In 1995, alongside Combat & Tactics and The Gates of Firestone Peak, TSR released the boxed mega-adventure, Night Below: An Underdark Campaign, which includes gridded maps and color counters. Although Night Below, does not explicitly tie with Combat & Tactics, it supports the move to battle maps and tactical combat.

Battle maps take over Dungeons & Dragons

Early versions of Dungeons & Dragons always included miniature rules for movement, range, area effects, and even for actions similar to attacks of opportunity. But I never witnessed those rules in action. They seemed to require miniatures. Collecting miniatures cost a lot of money and invited another hobby consisting of painting miniatures.

D&D second edition arrived in 1989 with the usual easily abstracted and easily ignored rules for miniatures. However, six years later, Player’s Option: Combat & Tactics finally introduced the gridded battle map to D&D. In the Foreword, Skip Williams promises that, “You will find plenty of ways to make combat more than a dice-rolling contest or an exercise in subtracting hit points from your character’s total.” Combat & Tactics reads like an early draft of the third edition combat rules, complete with rules for opportunity attacks, reach, and cover. Combat & Tactics probably scared more players away from battle maps than it converted. The supplement moved deep into wargame territory, with over 250 pages of rules for facing, fatigue, and things like direct and indirect bombardment.

TSR supported Combat & Tactics with The Gates of Firestorm Keep, which Dungeon magazine ranked at number 11 on its 2004 list of greatest Dungeons & Dragons adventures. The Gates of Firestorm Keep started the tradition of including printed battle maps for major encounter areas, and also included cardboard counters for the monsters. So The Gates of Firestorm Keep stands as the first adventure to invite D&D players to use a battle map.

Update: A few adventures prior to Firestorm Peak featured both battle maps and cardboard counters. See “Early combinations of adventures with battle maps” for more.

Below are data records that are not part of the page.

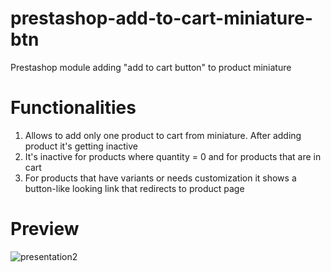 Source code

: # prestashop-add-to-cart-miniature-btn
Prestashop module adding "add to cart button" to product miniature

# Functionalities
1. Allows to add only one product to cart from miniature. After adding product it's getting inactive
2. It's inactive for products where quantity = 0 and for products that are in cart
3. For products that have variants or needs customization it shows a button-like looking link that redirects to product page

# Preview
![presentation2](https://user-images.githubusercontent.com/58666224/178311708-f28404b9-441b-4c38-a258-0a675a52f829.JPG)
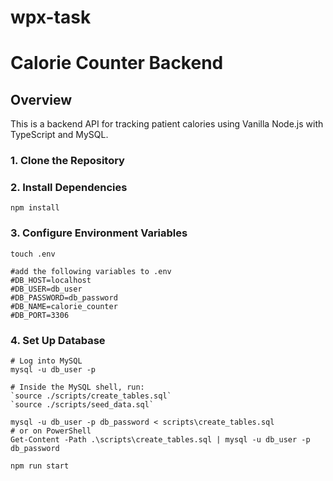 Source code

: # wpx-task

# Calorie Counter Backend

## Overview

This is a backend API for tracking patient calories using Vanilla Node.js with TypeScript and MySQL.

### 1. Clone the Repository

### 2. Install Dependencies

    npm install

### 3. Configure Environment Variables

    touch .env

    #add the following variables to .env
    #DB_HOST=localhost
    #DB_USER=db_user
    #DB_PASSWORD=db_password
    #DB_NAME=calorie_counter
    #DB_PORT=3306

### 4. Set Up Database

    # Log into MySQL
    mysql -u db_user -p

    # Inside the MySQL shell, run:
    `source ./scripts/create_tables.sql`
    `source ./scripts/seed_data.sql`

    mysql -u db_user -p db_password < scripts\create_tables.sql
    # оr on PowerShell
    Get-Content -Path .\scripts\create_tables.sql | mysql -u db_user -p db_password

    npm run start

The complete change in approach arrived with third edition, co-designed by Combat & Tactics co-designer Skip Williams. When third edition debuted at Gen Con, vendors such as Chessex immediately sold out of their battle mats. While the third edition rules tried to phrase its rules so you could play without a map, everyone used a map, so 3.5 abandoned any nod to play without one.

For most folks playing D&D in 2000, the adoption of battle maps represented a big change. For instance, I played all three rounds the D&D Open tournament in 1999, and none of the DMs resolved combat on a map. (Now the D&D Championship plays as a tactical miniatures challenge. Still fun, but very different. In the lower left corner of the photo, you can see my figure, a turn or two away from being treated like a steak in a Benihana by a marilith.)

Fourth edition showed that some of the D&D community will rebel if an edition fails to adequately support their favored play style. But the third edition’s switch to battle maps brought no rebellions. Everyone started using maps and figures, and almost everyone felt the addition improved the game. Maps and figures enable all the players to share a clear understanding of the battlefield with the DM. The maps enable the tactics that make fights interesting.

Fourth edition brought changes that can make D&D combat more dynamic and exciting than ever, but some of the changes have threatened to sour players’ attitudes toward the battle map. Fourth edition forces every encounter to be a big set piece, and often these battles seem to take too long.

The set-piece problem comes from encounter design. Fourth edition works to prevent one-sided fights by bringing greater formality to what constitutes a combat encounter, and what adversaries the players can expect to face. This puts a stake to the heart of the old-school possibility of stumbling into 30-300 orcs, but it also eliminates short encounters where just you slew their sentry. In fourth edition, every encounter requires a battle map, because every encounter takes the same scale.

The problem of long combats has prompted much discussion, but I do not blame the map. Most players used maps in third edition, and the few who complained about the length of combat typically favored the non-combat pillars of the game.

So when D&D Next comes out, I’ll embrace it, but I’ll still use my battle maps.